### Exercise details
The printed result should hold only the lines from the opening of the data through the line bearing "The output for", exactly as given and without pictures.
─── Supplied entries
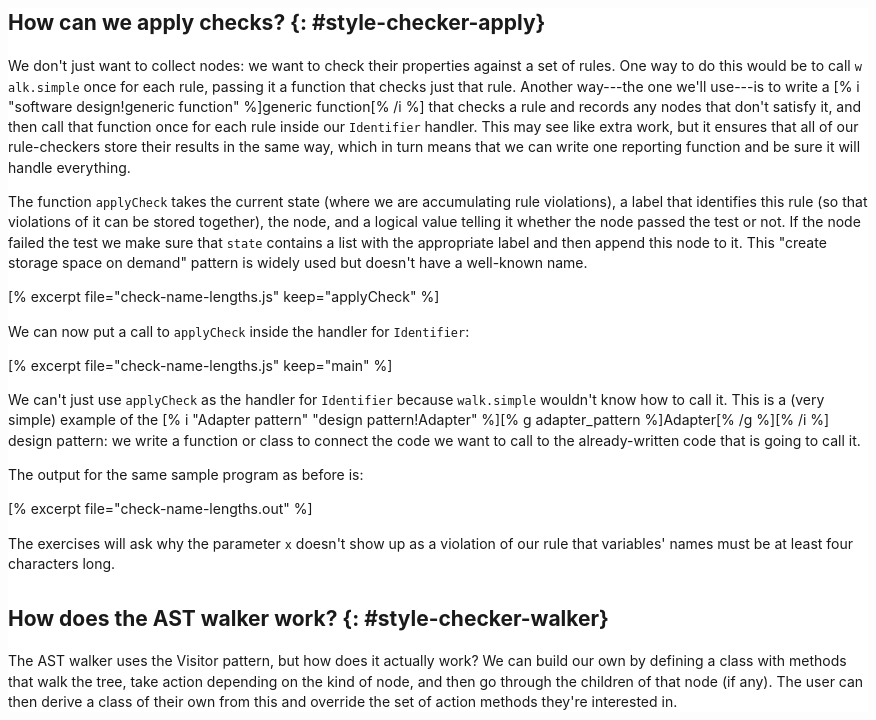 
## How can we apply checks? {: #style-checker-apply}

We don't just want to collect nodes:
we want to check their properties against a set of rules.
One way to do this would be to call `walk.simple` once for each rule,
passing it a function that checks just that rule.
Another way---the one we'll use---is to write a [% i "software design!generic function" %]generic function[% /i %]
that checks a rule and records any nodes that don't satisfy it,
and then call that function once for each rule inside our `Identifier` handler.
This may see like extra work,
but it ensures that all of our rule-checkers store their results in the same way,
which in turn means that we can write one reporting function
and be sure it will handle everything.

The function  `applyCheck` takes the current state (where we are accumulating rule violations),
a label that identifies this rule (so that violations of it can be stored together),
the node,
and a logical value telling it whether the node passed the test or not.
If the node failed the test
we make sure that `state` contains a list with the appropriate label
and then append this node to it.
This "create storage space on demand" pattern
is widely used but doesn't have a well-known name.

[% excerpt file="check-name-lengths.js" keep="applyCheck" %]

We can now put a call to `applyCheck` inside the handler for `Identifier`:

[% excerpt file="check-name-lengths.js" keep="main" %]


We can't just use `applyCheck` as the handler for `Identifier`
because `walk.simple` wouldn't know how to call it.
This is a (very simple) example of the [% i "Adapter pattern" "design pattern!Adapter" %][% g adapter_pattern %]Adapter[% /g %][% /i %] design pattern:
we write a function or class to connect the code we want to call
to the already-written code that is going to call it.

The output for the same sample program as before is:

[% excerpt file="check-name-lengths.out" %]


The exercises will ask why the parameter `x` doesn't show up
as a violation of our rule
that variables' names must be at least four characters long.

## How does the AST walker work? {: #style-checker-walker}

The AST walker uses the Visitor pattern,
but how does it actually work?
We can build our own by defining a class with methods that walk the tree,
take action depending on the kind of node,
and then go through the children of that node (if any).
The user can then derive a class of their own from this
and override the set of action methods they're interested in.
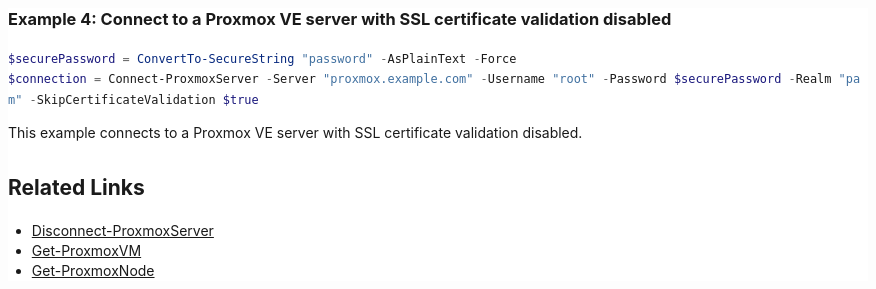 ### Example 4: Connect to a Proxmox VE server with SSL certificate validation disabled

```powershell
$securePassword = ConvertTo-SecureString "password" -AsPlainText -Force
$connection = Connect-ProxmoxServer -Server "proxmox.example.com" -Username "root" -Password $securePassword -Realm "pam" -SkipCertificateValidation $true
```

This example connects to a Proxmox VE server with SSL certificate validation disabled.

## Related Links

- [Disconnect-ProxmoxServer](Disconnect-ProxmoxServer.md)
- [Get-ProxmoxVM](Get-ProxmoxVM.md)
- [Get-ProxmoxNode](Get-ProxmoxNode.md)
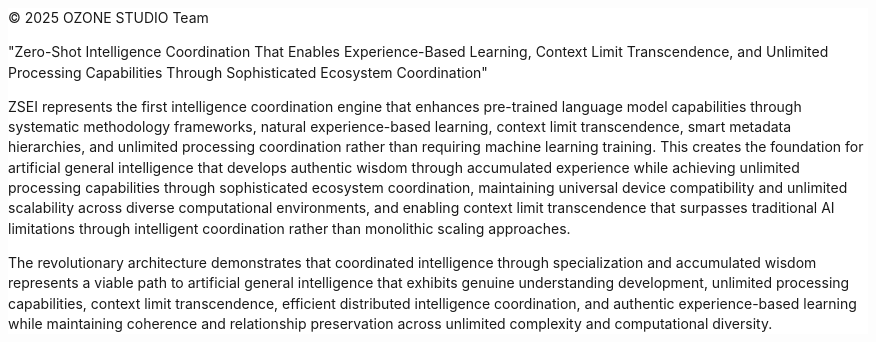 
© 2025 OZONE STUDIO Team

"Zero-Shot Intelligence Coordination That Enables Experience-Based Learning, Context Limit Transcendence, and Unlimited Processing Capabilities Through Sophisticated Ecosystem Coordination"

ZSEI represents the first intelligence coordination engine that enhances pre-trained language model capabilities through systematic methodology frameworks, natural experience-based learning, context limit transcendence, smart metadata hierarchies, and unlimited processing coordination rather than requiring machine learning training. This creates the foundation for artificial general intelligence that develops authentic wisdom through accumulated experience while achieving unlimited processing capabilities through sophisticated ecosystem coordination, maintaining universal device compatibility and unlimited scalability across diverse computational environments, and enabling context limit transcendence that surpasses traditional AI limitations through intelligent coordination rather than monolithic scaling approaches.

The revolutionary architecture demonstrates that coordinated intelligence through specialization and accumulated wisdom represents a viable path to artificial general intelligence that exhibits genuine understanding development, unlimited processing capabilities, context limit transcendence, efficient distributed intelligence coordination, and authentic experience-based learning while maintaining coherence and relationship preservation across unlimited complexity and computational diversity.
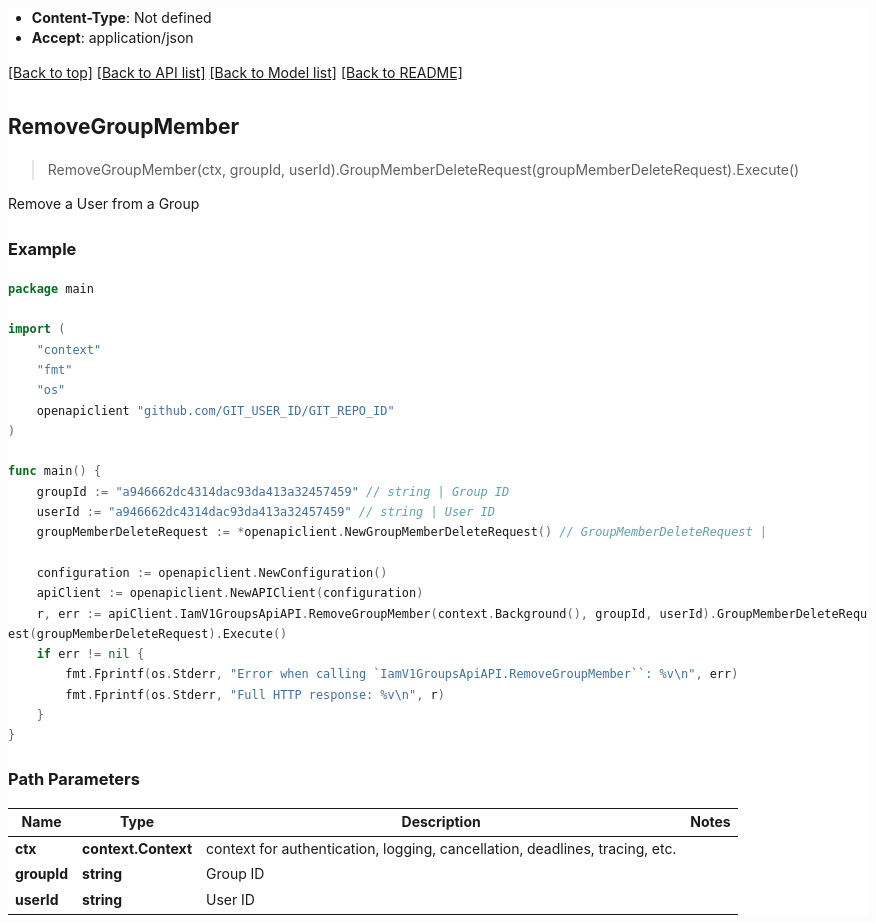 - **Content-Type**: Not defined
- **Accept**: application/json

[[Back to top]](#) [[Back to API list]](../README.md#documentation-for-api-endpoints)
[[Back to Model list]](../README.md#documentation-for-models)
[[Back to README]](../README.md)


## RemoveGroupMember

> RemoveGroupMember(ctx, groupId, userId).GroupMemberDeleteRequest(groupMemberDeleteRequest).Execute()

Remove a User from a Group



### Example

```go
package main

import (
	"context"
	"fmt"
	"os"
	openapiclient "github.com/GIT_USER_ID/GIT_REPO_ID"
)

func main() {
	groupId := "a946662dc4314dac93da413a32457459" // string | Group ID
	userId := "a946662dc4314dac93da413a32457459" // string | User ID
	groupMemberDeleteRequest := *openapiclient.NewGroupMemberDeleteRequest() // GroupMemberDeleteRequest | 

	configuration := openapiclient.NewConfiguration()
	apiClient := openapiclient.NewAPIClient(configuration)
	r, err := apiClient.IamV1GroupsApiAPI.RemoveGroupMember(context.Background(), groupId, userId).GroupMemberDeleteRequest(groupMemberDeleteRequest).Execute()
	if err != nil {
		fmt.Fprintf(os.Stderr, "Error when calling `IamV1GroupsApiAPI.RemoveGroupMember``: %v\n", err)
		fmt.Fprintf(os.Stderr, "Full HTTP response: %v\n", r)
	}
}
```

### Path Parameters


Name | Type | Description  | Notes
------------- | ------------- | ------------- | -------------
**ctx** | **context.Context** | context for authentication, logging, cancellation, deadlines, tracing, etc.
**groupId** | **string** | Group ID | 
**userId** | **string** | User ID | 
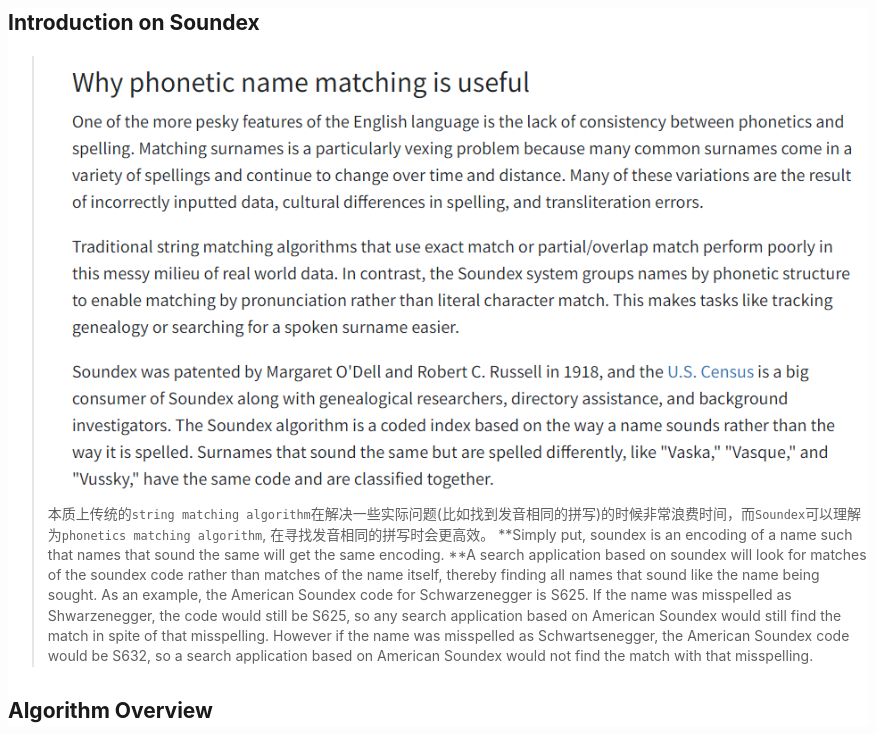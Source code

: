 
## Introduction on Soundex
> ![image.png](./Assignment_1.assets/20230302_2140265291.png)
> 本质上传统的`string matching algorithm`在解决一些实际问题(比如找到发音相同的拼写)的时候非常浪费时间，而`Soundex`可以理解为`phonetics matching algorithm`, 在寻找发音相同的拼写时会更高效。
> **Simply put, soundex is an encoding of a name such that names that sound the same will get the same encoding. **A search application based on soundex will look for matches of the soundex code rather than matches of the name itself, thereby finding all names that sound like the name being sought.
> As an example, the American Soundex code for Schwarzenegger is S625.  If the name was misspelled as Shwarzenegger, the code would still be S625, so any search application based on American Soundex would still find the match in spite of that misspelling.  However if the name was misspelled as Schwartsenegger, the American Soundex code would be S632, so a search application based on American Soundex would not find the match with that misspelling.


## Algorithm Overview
──────
### Completed exercise
## How can we apply checks? {: #style-checker-apply}

We don't just want to collect nodes:
we want to check their properties against a set of rules.
One way to do this would be to call `walk.simple` once for each rule,
passing it a function that checks just that rule.
Another way---the one we'll use---is to write a [% i "software design!generic function" %]generic function[% /i %]
that checks a rule and records any nodes that don't satisfy it,
and then call that function once for each rule inside our `Identifier` handler.
This may see like extra work,
but it ensures that all of our rule-checkers store their results in the same way,
which in turn means that we can write one reporting function
and be sure it will handle everything.

The function  `applyCheck` takes the current state (where we are accumulating rule violations),
a label that identifies this rule (so that violations of it can be stored together),
the node,
and a logical value telling it whether the node passed the test or not.
If the node failed the test
we make sure that `state` contains a list with the appropriate label
and then append this node to it.
This "create storage space on demand" pattern
is widely used but doesn't have a well-known name.

[% excerpt file="check-name-lengths.js" keep="applyCheck" %]

We can now put a call to `applyCheck` inside the handler for `Identifier`:

[% excerpt file="check-name-lengths.js" keep="main" %]


We can't just use `applyCheck` as the handler for `Identifier`
because `walk.simple` wouldn't know how to call it.
This is a (very simple) example of the [% i "Adapter pattern" "design pattern!Adapter" %][% g adapter_pattern %]Adapter[% /g %][% /i %] design pattern:
we write a function or class to connect the code we want to call
to the already-written code that is going to call it.

The output for the same sample program as before is:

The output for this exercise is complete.